Title: Modular Minds: Rethinking Deepfake Detection Through Model Disentanglement
Abstract: As AI-generated content becomes increasingly indistinguishable from human-created media, traditional detection approaches face significant challenges. This talk explores the evolution of deepfake detection from artifact hunting to a more fundamental rethinking of the problem. The core thesis proposes a paradigm shift: rather than focusing on task-specific detection endpoints, we should prioritize the underlying representations and model disentanglement. By extracting and isolating information in projected latent spaces, we can develop more generalizable, robust, and transferable solutions that transcend specific detection tasks. This approach represents not only a technical advancement but a conceptual shift in how we understand and address the broader implications of synthetic media. The talk will conclude with reflections on future research directions and the broader impact of representation-focused approaches across multiple domains.
Title: Deep fake detection: A (deep) Fake Problem?

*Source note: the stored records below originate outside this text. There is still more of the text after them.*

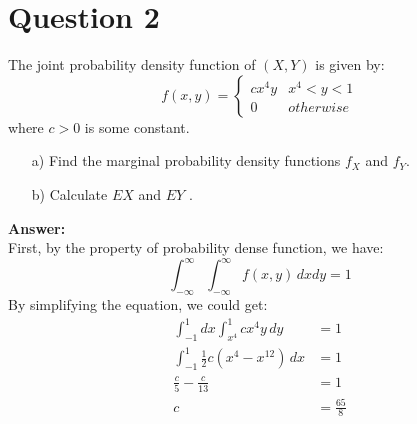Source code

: \documentclass[hidelinks]{article}
\begin{document}
\section{Question 2}
The joint probability density function of $(X, Y)$ is given by:
\[
f(x,y) = 
\begin{cases}
    cx^4y & x^4 < y < 1 \\
    0 & otherwise
\end{cases}
\]
where $c > 0$ is some constant.
\begin{enumerate}
    \item[a)]  Find the marginal probability density functions $f_X$ and $f_Y$.
    \item[b)]  Calculate $EX$ and $EY$ .
\end{enumerate}

\textbf{Answer:}\\
    First, by the property of probability dense function, we have:
    \begin{equation*}
        \int^\infty_{-\infty}\int^\infty_{-\infty} f(x,y) \, dxdy = 1
    \end{equation*}
    By simplifying the equation, we could get:
    \begin{align*}
        \int^{1}_{-1}dx\int^{1}_{x^4} cx^4y \, dy &= 1 \\
        \int^{1}_{-1} \frac{1}{2}c(x^4 - x^{12}) \, dx &= 1  \\
        \frac{c}{5} - \frac{c}{13} &= 1 \\
        c &= \frac{65}{8}
    \end{align*}
\end{document}
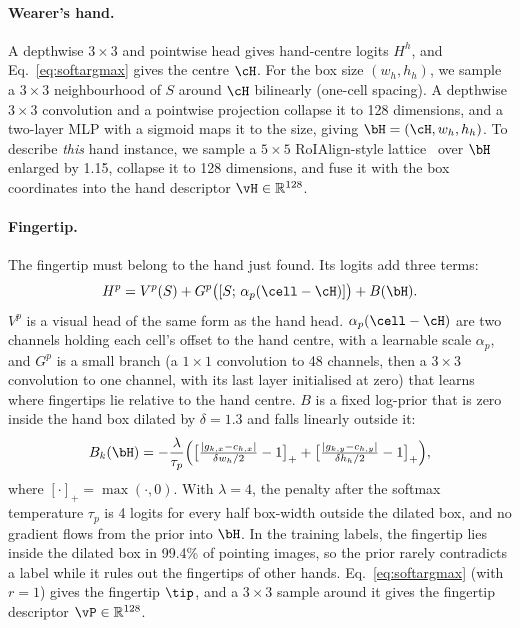 \paragraph{Wearer's hand.} A depthwise $3\times3$ and pointwise head gives hand-centre logits $H^h$, and Eq.~\eqref{eq:softargmax} gives the centre $\cH$. For the box size $(w_h,h_h)$, we sample a $3\times3$ neighbourhood of $S$ around $\cH$ bilinearly (one-cell spacing). A depthwise $3\times3$ convolution and a pointwise projection collapse it to 128 dimensions, and a two-layer MLP with a sigmoid maps it to the size, giving $\bH=(\cH,w_h,h_h)$. To describe \emph{this} hand instance, we sample a $5\times5$ RoIAlign-style lattice~\cite{he2017mask} over $\bH$ enlarged by 1.15, collapse it to 128 dimensions, and fuse it with the box coordinates into the hand descriptor $\vH\in\mathbb{R}^{128}$.

\paragraph{Fingertip.} The fingertip must belong to the hand just found. Its logits add three terms:
\begin{equation}
H^p = V^p(S) + G^p\big([S;\,\alpha_p(\cell-\cH)]\big) + B(\bH).
\label{eq:tip}
\end{equation}
$V^p$ is a visual head of the same form as the hand head. $\alpha_p(\cell-\cH)$ are two channels holding each cell's offset to the hand centre, with a learnable scale $\alpha_p$, and $G^p$ is a small branch (a $1\times1$ convolution to 48 channels, then a $3\times3$ convolution to one channel, with its last layer initialised at zero) that learns where fingertips lie relative to the hand centre. $B$ is a fixed log-prior that is zero inside the hand box dilated by $\delta{=}1.3$ and falls linearly outside it:
\begin{equation}
B_k(\bH) = -\frac{\lambda}{\tau_p}\Big(\big[\tfrac{|g_{k,x}-c_{h,x}|}{\delta w_h/2}-1\big]_+ + \big[\tfrac{|g_{k,y}-c_{h,y}|}{\delta h_h/2}-1\big]_+\Big),
\end{equation}
where $[\cdot]_+=\max(\cdot,0)$. With $\lambda{=}4$, the penalty after the softmax temperature $\tau_p$ is 4 logits for every half box-width outside the dilated box, and no gradient flows from the prior into $\bH$. In the training labels, the fingertip lies inside the dilated box in 99.4\% of pointing images, so the prior rarely contradicts a label while it rules out the fingertips of other hands. Eq.~\eqref{eq:softargmax} (with $r{=}1$) gives the fingertip $\tip$, and a $3\times3$ sample around it gives the fingertip descriptor $\vP\in\mathbb{R}^{128}$.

Abstract: Generative AI is transforming online media by enabling the creation of highly convincing synthetic content. The growing prevalence of AI-generated content introduces new risks to privacy and misinformation, while traditional detection methods are rapidly becoming insufficient or obsolete. In this talk, I will present two approaches that look beyond the conventional aim of detecting fakes. The first is model attribution, where I will present a "model parsing" technique that reverse-engineers generative models from their image outputs, making it possible to trace AI-generated media back to its source and expose coordinated misinformation campaigns. The second is media provenance, where I will present work on proactive methods that embed protective watermarks into images, enabling the detection of unauthorized manipulations while preserving owners' privacy and intellectual property rights. While the challenges of generative AI will persist, these and similar methods offer promising frameworks for addressing evolving threats, helping preserve the trustworthiness of digital media in an increasingly AI-driven world.